El reloj de pared, con tiranía inamovible marcaba las catorce horas con cincuenta minutos. Su entrada a clase de las tres de la tarde se proyectaba con retardo, porque uno de sus hermanos menores quería acompañarle a la escuela.

Tenían dos hermanos mayores, entonces ¿por qué este pequeño insistía en seguirlo precisamente a él?. La vida de aquellos era más interesante, conocían muchos juegos, sabían gran cantidad de trucos, eran buenos en el tiro al blanco, a mano o con resortera, tenían muchos amigos, contaban con experiencias más divertidas.

Él apenas cursaba el quinto grado de primaria y ya sentía el peso de la responsabilidad de proporcionar enseñanzas a este hermano menor.

Imaginaba lo difícil de llegar con él a la escuela. Nadie llevaba a sus hermanitos pequeños y al chiquillo le faltaba edad para entrar al Kinder. Quizá la maestra permitiera conservarlo en clase, pero dudaba del aguante dentro del salón, porque con seguridad querría jugar, entrar y salir del aula con libertad, al desconocer el funcionamiento del grupo.

Ándale, llévame contigo a la escuela. Decía insistentemente, tratando de escurrirse por entre las piernas de quien bloqueaba con su presencia, la puerta de la vivienda. Sabía que de conseguir salirse a la calle, tendría dificultades para regresarlo.
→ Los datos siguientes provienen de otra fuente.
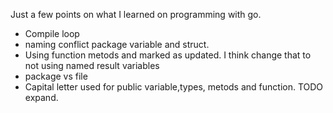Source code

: Just a few points on what I learned on programming with go.

* Compile loop
* naming conflict package variable and struct.
* Using function metods and marked as updated. I think change that to
not using named result variables
* package vs file 
* Capital letter used for public variable,types, metods and function.
TODO expand.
Acostumbraba llegar temprano al plantel, a veces con treinta minutos de anticipación, porque jugaba futbol o canicas con sus compañeros escolares.

Días antes y minutos previos a esta hora, habían estado intentando aprender a bailar el trompo. Ya podía enredarlo, pero no conseguía hacer el lanzamiento para equilibrar fuerza, impulso y movimiento.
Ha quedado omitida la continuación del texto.